# Dinks on the ice



## mousejam515 (Jun 3, 2004)

In the last few weeks i have ran into several individuals who seemed upset about how people throw their dinks on the ice and leave them for the birds/raccoons and what not. I was wondering what other peoples opinions are on this. My two cents on the situation is that there are plenty of bluegills in the lakes since they reproduce so quickly that when people throw small ones on the ice it just makes it better for the big ones to get bigger for later. i recently read an article about pond management for pan fish and it talked about how that there needs to be some amount of fish being removed to allow the other fish to grow bigger. the portage lakes are rather large and i do not feel that if everyone threw the smaller fish out that it would be bad for the fishing. especially because winter time is pretty much the only time of year you can eliminate dinks because i dont see anyone throwing their dinks onto the grass in the summer time. and i think i would rather catch a few fish big enough to keep than a bunch of ones that are too small to keep.


James


----------



## bobberbucket (Mar 30, 2008)

dont forget that the birds love fresh fish in the winter too


----------



## ParmaBass (Apr 11, 2004)

Yeah, I don't get it. This has been going on at OSP for the past 5 years, at least (I've only been ice fishing 5 years). I'm gonna guess it's been going on for quite some time before that though and there are still ALOT of dinks that are caught there. I don't think their theory is working. If you are fishing at OSP to try to catch dinner be prepared to catch 20 dinks to 1 keeper.


----------



## bttmline (Apr 7, 2004)

I have mixed feelings on this. I do agree that alot of our lakes could really use a good thinning and I also know alot of pond management people will say it's good. But I believe if you are pulling some some good gills and the mix is like close i wouldn't. Here is what I hate is when there are 6 inch and larger laying on the ice. This fish can be filleted or even skin and fried the old fashion way my parent did it. When it is edible fish laying on the ice it really bothers me.


----------



## riverbottoms (May 4, 2004)

Hey Bttmline!
I'm really enjoying my retirement and Dinks and I are enjoying our new home on the Mississippi river. Out here along the Mississippi I throw my dink and trash fish out for the Eagles.
We have well over 1000 Eagles overwintering in my area, and the river is darn near frozen solid. BTW, I've been out hardwater fishing for about month now. Went out today and got a few nice eyes on #5 raps firetiger.
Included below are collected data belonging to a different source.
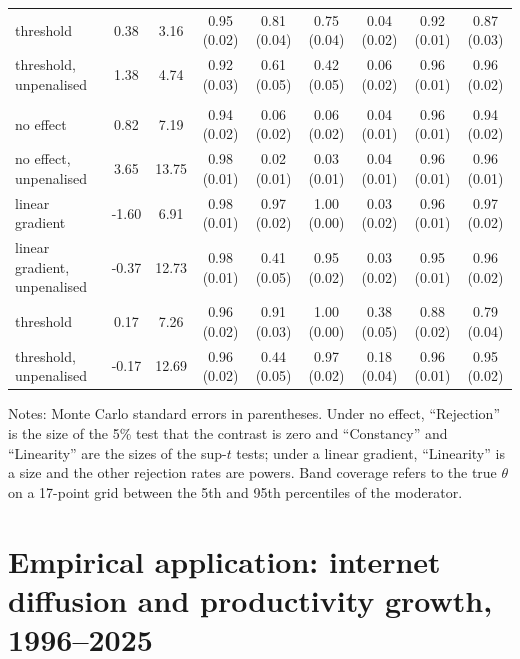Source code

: \documentclass[pdflatex,sn-basic]{sn-jnl}%
\theoremstyle{thmstyleone}
\theoremstyle{thmstyletwo}
\renewenvironment{table}[1][]{\begin{tableorg}[#1]\centering\tablebodyfont}{\end{tableorg}}
\begin{document}
\begin{table}[!t]
{\begin{threeparttable}
\begin{tabular}{lcccccccc}
\quad threshold & 0.38 & 3.16 & 0.95 (0.02) & 0.81 (0.04) & 0.75 (0.04) & 0.04 (0.02) & 0.92 (0.01) & 0.87 (0.03)\\
\quad threshold, unpenalised & 1.38 & 4.74 & 0.92 (0.03) & 0.61 (0.05) & 0.42 (0.05) & 0.06 (0.02) & 0.96 (0.01) & 0.96 (0.02)\\
\addlinespace
\multicolumn{9}{l}{\textit{Moderator: Years since take-off}}\\
\quad no effect & 0.82 & 7.19 & 0.94 (0.02) & 0.06 (0.02) & 0.06 (0.02) & 0.04 (0.01) & 0.96 (0.01) & 0.94 (0.02)\\
\quad no effect, unpenalised & 3.65 & 13.75 & 0.98 (0.01) & 0.02 (0.01) & 0.03 (0.01) & 0.04 (0.01) & 0.96 (0.01) & 0.96 (0.01)\\
\quad linear gradient & -1.60 & 6.91 & 0.98 (0.01) & 0.97 (0.02) & 1.00 (0.00) & 0.03 (0.02) & 0.96 (0.01) & 0.97 (0.02)\\
\quad linear gradient, unpenalised & -0.37 & 12.73 & 0.98 (0.01) & 0.41 (0.05) & 0.95 (0.02) & 0.03 (0.02) & 0.95 (0.01) & 0.96 (0.02)\\
\quad threshold & 0.17 & 7.26 & 0.96 (0.02) & 0.91 (0.03) & 1.00 (0.00) & 0.38 (0.05) & 0.88 (0.02) & 0.79 (0.04)\\
\quad threshold, unpenalised & -0.17 & 12.69 & 0.96 (0.02) & 0.44 (0.05) & 0.97 (0.02) & 0.18 (0.04) & 0.96 (0.01) & 0.95 (0.02)\\
\bottomrule
\end{tabular}
\begin{tablenotes}\scriptsize
\item Notes: Monte Carlo standard errors in parentheses. Under no effect, ``Rejection'' is the size of the 5\% test that the contrast is zero and ``Constancy'' and ``Linearity'' are the sizes of the sup-$t$ tests; under a linear gradient, ``Linearity'' is a size and the other rejection rates are powers. Band coverage refers to the true $\theta$ on a 17-point grid between the 5th and 95th percentiles of the moderator.
\end{tablenotes}
\end{threeparttable}}
\end{table}

\section{Empirical application: internet diffusion and productivity growth, 1996--2025}\label{sec:emp}
\end{document}
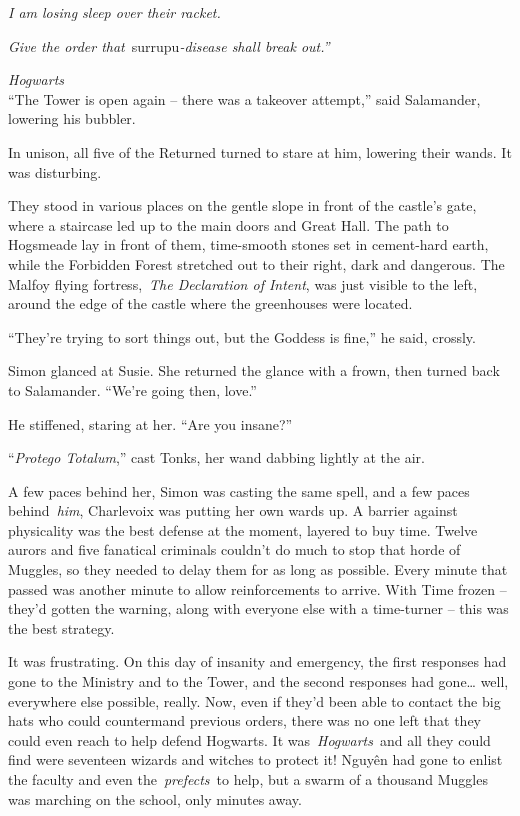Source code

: \emph{I am losing sleep over their racket.}

\emph{Give the order that}~surrupu\emph{-disease shall break out.''}\\


\mybreak

\emph{Hogwarts}\\

``The Tower is open again -- there was a takeover attempt,'' said
Salamander, lowering his bubbler.

In unison, all five of the Returned turned to stare at him, lowering
their wands. It was disturbing.

They stood in various places on the gentle slope in front of the
castle's gate, where a staircase led up to the main doors and Great
Hall. The path to Hogsmeade lay in front of them, time-smooth stones set
in cement-hard earth, while the Forbidden Forest stretched out to their
right, dark and dangerous. The Malfoy flying fortress,~\emph{The
Declaration of Intent}, was just visible to the left, around the edge of
the castle where the greenhouses were located.

``They're trying to sort things out, but the Goddess is fine,'' he said,
crossly.

Simon glanced at Susie. She returned the glance with a frown, then
turned back to Salamander. ``We're going then, love.''

He stiffened, staring at her. ``Are you insane?''

``\emph{Protego Totalum},'' cast Tonks, her wand dabbing lightly at the
air.

A few paces behind her, Simon was casting the same spell, and a few
paces behind~\emph{him}, Charlevoix was putting her own wards up. A
barrier against physicality was the best defense at the moment, layered
to buy time. Twelve aurors and five fanatical criminals couldn't do much
to stop that horde of Muggles, so they needed to delay them for as long
as possible. Every minute that passed was another minute to allow
reinforcements to arrive. With Time frozen -- they'd gotten the warning,
along with everyone else with a time-turner -- this was the best
strategy.

It was frustrating. On this day of insanity and emergency, the first
responses had gone to the Ministry and to the Tower, and the second
responses had gone\ldots{} well, everywhere else possible, really. Now,
even if they'd been able to contact the big hats who could countermand
previous orders, there was no one left that they could even reach to
help defend Hogwarts. It was~\emph{Hogwarts}~and all they could find
were seventeen wizards and witches to protect it!
Nguy\makebox[0pt][l]{\raisebox{0.5ex}{˜}}ên had gone to enlist the
faculty and even the~\emph{prefects}~to help, but a swarm of a thousand
Muggles was marching on the school, only minutes away.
I'm drilling thru approx. 12-15" and finding my eyes in 15'-17' of water.


----------



## falbinki (Dec 20, 2008)

here is how i was raised "IF YOU KILL IT YOUR GONNA EAT IT" i just don't see killing anything for no purpose.


----------



## bdawg (Apr 14, 2009)

I agree with the don't kill it unless you're gonna eat it philosophy. The dinks are still food for the large bass, catfish, and muskie. A 6" fish will be a 7 or 8" keeper by next fall.


----------



## bobberbucket (Mar 30, 2008)

i say feed the birds ! its really up to the guy who catches the fish and i really don't think its hurting anything i usually put my dinks in mousejams bucket lol


----------



## thistubesforu (Mar 30, 2009)

i agree to pull them out, but take them home with u. u never know whos watchin its actually illegal to leave fish and remains on the ice like that. and a six incher this ice season doesnt necessarily mean a seven to eight next fall.


----------



## johnboy111711 (Apr 7, 2004)

not a big fan of killing for no reason. cant say i throw em on the ice


----------



## icefisherman4life (Aug 5, 2007)

i throw mine all back. but it dont matter to me if you throw em on the ice or not.


----------



## ParmaBass (Apr 11, 2004)

johnboy111711 said:


> not a big fan of killing for no reason. cant say i throw em on the ice


You don't waste anything! You still make snow cones out of the ice shavings your auger makes?


----------



## johnboy111711 (Apr 7, 2004)

i do, always take cherry flavoring with me. why dont you go drill some more holes ina foot of water


----------



## icebucketjohn (Dec 22, 2005)

Fish Biologists say for every pound of predator species taken from a lake (Bass, Walleye, Pike), you should take 10 lbs of panfish.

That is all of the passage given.